The score was kept by "Felicity" (played by Julie Friedman), who turned a knob to pour plastic beads into a container until they reached the amount of the team's score. Felicity inexplicably left the show for several weeks during the middle of the run, during which time the score was kept by Robbins.

Rules explanations and close calls were handled by a bald, mustachioed judge nicknamed "Judge Mental" (played by former pro arm wrestler Rick Zumwalt) who sat in a mock-up judge's bench atop the scoring device, and would always be booed by the audience upon his introduction.

Round one[edit]

The team in control had 60 seconds to draw as many pictures on a telestrator for his/her teammates as possible. Players alternated turns at drawing, and could only draw for 20 seconds on any one picture. After the 60 seconds ended, the opposing team had a chance to play. The team with the most pictures guessed at the end of the round received ten points.
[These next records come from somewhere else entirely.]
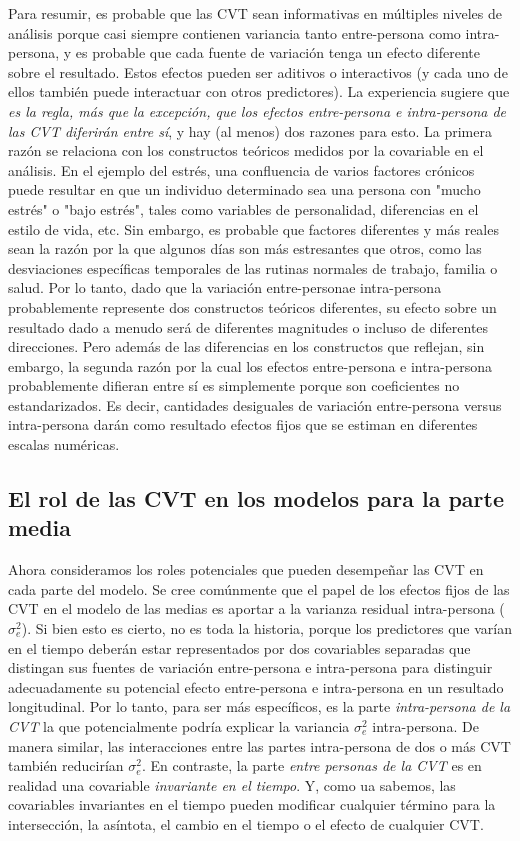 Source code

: \documentclass[spanish]{article}
\numberwithin{figure}{subsection}
\numberwithin{equation}{subsection}
\numberwithin{table}{subsection}
\begin{document}
Para resumir, es probable que las CVT sean informativas en múltiples niveles de
análisis porque casi siempre contienen variancia tanto entre-persona como
intra-persona, y es probable que cada fuente de variación tenga un efecto
diferente sobre el resultado. Estos efectos pueden ser aditivos o interactivos
(y cada uno de ellos también puede interactuar con otros predictores). La
experiencia sugiere que \textit{es la regla, más que la excepción, que los
efectos entre-persona e intra-persona de las CVT diferirán entre sí}, y hay (al
menos) dos razones para esto. La primera razón se relaciona con los constructos
teóricos medidos por la covariable en el análisis. En el ejemplo del estrés,
una confluencia de varios factores crónicos puede resultar en que un individuo
determinado sea una persona con "mucho estrés" o "bajo estrés", tales como
variables de personalidad, diferencias en el estilo de vida, etc. Sin embargo,
es probable que factores diferentes y más reales sean la razón por la que
algunos días son más estresantes que otros, como las desviaciones específicas
temporales de las rutinas normales de trabajo, familia o salud. Por lo tanto,
dado que la variación entre-personae intra-persona probablemente represente dos
constructos teóricos diferentes, su efecto sobre un resultado dado a menudo
será de diferentes magnitudes o incluso de diferentes direcciones. Pero además
de las diferencias en los constructos que reflejan, sin embargo, la segunda
razón por la cual los efectos entre-persona e intra-persona probablemente
difieran entre sí es simplemente porque son coeficientes no estandarizados. Es
decir, cantidades desiguales de variación entre-persona versus intra-persona
darán como resultado efectos fijos que se estiman en diferentes escalas
numéricas.

\subsection{El rol de las CVT en los modelos para la parte media}

Ahora consideramos los roles potenciales que pueden desempeñar las CVT en cada
parte del modelo. Se cree comúnmente que el papel de los efectos fijos de las
CVT en el modelo de las medias es aportar a la varianza residual intra-persona
($\sigma_e^2$). Si bien esto es cierto, no es toda la historia, porque los
predictores que varían en el tiempo deberán estar representados por dos
covariables separadas que distingan sus fuentes de variación entre-persona e
intra-persona para distinguir adecuadamente su potencial efecto entre-persona e
intra-persona en un resultado longitudinal. Por lo tanto, para ser más
específicos, es la parte \textit{intra-persona de la CVT} la que potencialmente
podría explicar la variancia $\sigma_e^2$ intra-persona. De manera similar, las
interacciones entre las partes intra-persona de dos o más CVT también
reducirían $\sigma_e^2$. En contraste, la parte \textit{entre personas de la
CVT} es en realidad una covariable \textit{invariante en el tiempo}. Y, como ua
sabemos, las covariables invariantes en el tiempo pueden modificar cualquier
término para la intersección, la asíntota, el cambio en el tiempo o el efecto
de cualquier CVT.
\end{document}
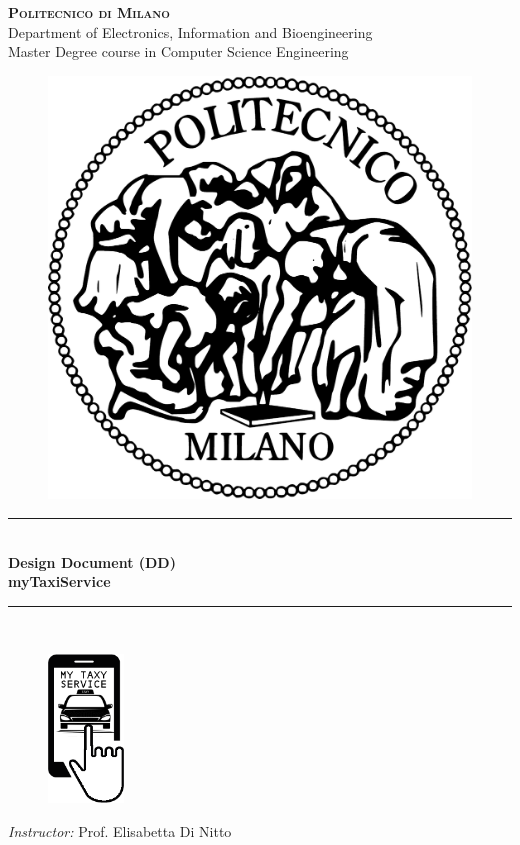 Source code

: \documentclass[12pt]{report}
\begin{document}

\begin{titlepage}

\newcommand{\HRule}{\rule{\linewidth}{0.5mm}} %

\center %

\textsc{\huge \bf{Politecnico di Milano}}\\[0.5cm]
\textsf{\Large Department of Electronics, Information and Bioengineering}\\[0.25cm] %
\textsf{\large Master Degree course in Computer Science Engineering}\\[0.5cm] %

\begin{figure}[h]
	\center \includegraphics[width = 3 cm]{Figures/PoliMi}
\end{figure}


\HRule \\
{\Huge \bfseries {Design Document (DD)} \\[0.2cm] \Large {myTaxiService}}\\ %
\HRule \\[1cm]

\begin{figure}[h]
	\center \includegraphics[width=2cm]{Figures/logo3}
\end{figure}


\begin{flushleft}
	\large \textit{Instructor:} Prof. Elisabetta Di Nitto \\[0.5cm]


\end{flushleft}
\end{titlepage}
\end{document}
In case of a tie, both teams received 10 points.

Round two[edit]

In round two, seven picture drawings were all clues to a puzzle. One member of one team drew for the entire 60 seconds. If the team solved the puzzle after the 60 seconds, they scored 10 points; otherwise the opposing team had 30 seconds to draw more clues and finally steal the points by guessing the puzzle.

Round Three[edit]

This round was played in a 90-second speed round format. Each team chose a player to draw in the round, but once again only 20 seconds could be spent on draw any one picture. The first team to buzz-in had a chance to answer. If the team was correct, they scored the picture, but a wrong answer gave the opposing team the right to make unlimited guesses for the remaining 20 seconds. The team with most pictures guessed won 30 points.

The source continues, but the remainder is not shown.